Having a baby at home is proving to be a popular choice for families amid the coronavirus pandemic.
Pregnancy, birth and postpartum doula Emily Hallam-Sheehan and independent midwife Mary Youen say inquiries about home birth and the number of home births have doubled since March and they attribute this jump to concerns around coronavirus.
"It's a personal chose and a very individual choice," Mrs Hallam-Sheehan said.
"I think COVID is a contributing factor. The pandemic has highlighted some concerns mothers and families have already had. I have definitely seen at least a double in home births and women seeking support."
Having opted for home births herself, Mrs Hallam-Sheehan said many concerns raised by expectant parents were around support and labour.
"The restrictions mean only one person can be in the birthing room and only that one person can visit," she said. "That means no doulas or extra support like family members. A lot of women, particularly first time mothers, have said not having a complete birthing team added a layer of anxiety.
"There was already an increase in awareness in south-west of home births and care but COVID has highlighted the need for a support team."
There's no Medicare rebates for home birth services.

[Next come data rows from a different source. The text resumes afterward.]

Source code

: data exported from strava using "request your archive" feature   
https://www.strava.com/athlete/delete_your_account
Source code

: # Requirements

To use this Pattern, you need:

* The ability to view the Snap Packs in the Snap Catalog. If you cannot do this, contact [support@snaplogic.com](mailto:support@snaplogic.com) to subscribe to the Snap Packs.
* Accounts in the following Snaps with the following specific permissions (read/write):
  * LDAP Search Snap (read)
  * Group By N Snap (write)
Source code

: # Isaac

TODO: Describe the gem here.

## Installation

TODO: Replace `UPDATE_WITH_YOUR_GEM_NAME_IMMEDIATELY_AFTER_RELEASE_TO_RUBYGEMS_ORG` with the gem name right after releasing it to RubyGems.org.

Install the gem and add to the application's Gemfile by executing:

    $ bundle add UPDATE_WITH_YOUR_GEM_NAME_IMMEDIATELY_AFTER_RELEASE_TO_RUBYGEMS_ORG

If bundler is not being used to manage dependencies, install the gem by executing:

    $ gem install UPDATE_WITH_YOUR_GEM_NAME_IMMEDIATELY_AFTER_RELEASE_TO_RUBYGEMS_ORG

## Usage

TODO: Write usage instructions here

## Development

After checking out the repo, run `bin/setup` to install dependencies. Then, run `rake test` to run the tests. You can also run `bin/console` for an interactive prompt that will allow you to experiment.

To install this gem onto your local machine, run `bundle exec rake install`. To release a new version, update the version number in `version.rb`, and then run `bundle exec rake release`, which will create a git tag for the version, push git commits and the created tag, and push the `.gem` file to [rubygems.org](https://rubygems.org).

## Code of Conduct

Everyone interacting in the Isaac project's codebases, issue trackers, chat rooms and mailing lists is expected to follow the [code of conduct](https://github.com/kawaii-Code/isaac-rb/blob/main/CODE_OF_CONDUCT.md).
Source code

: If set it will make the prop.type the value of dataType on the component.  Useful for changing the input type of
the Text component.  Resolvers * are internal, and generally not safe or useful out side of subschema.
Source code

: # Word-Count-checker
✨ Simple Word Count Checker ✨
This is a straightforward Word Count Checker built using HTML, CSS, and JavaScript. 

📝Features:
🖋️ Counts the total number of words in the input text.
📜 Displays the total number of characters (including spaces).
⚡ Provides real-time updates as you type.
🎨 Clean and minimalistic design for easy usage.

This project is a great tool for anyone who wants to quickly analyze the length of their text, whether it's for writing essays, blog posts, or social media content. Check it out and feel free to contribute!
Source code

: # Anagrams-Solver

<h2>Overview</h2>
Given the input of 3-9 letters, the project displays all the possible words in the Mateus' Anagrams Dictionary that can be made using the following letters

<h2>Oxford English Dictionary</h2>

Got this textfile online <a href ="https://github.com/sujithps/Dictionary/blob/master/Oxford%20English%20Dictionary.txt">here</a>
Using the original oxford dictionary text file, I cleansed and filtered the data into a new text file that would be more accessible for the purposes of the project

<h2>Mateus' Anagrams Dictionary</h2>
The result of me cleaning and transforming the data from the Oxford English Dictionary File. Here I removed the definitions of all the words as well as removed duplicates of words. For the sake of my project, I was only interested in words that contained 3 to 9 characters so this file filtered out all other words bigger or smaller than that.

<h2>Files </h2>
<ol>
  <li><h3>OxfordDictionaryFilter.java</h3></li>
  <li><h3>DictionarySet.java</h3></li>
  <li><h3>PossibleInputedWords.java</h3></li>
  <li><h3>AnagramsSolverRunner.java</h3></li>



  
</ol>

However, benefits for the birth may be claimed through private health funds.
Mrs Hallam-Sheehan said the cost of home births was limiting some families from accessing the service.
"When you choose a home birth, you have to pay the midwife as a private practitioner," she said. "They can cost between $2000-$6000.
"There is definitely a financial barrier when accessing home births. When you make that choice, it comes with a financial commitment."
The Australian College of Midwifery called on the federal government to explore measures to increase home births at the beginning of the pandemic and other organisations have pushed for it to be more financially accessible through Medicare.
"Home birthing is definitely not every woman's choice and I don't think it's something women should be choosing out of a fear of hospitals in the pandemic," Mrs Hallam-Sheehan said. "But it is also something that can be really wonderful. I'm a home birth mum of two and I wouldn't have changed a thing.
"If it is a women's choice, it should be accessible."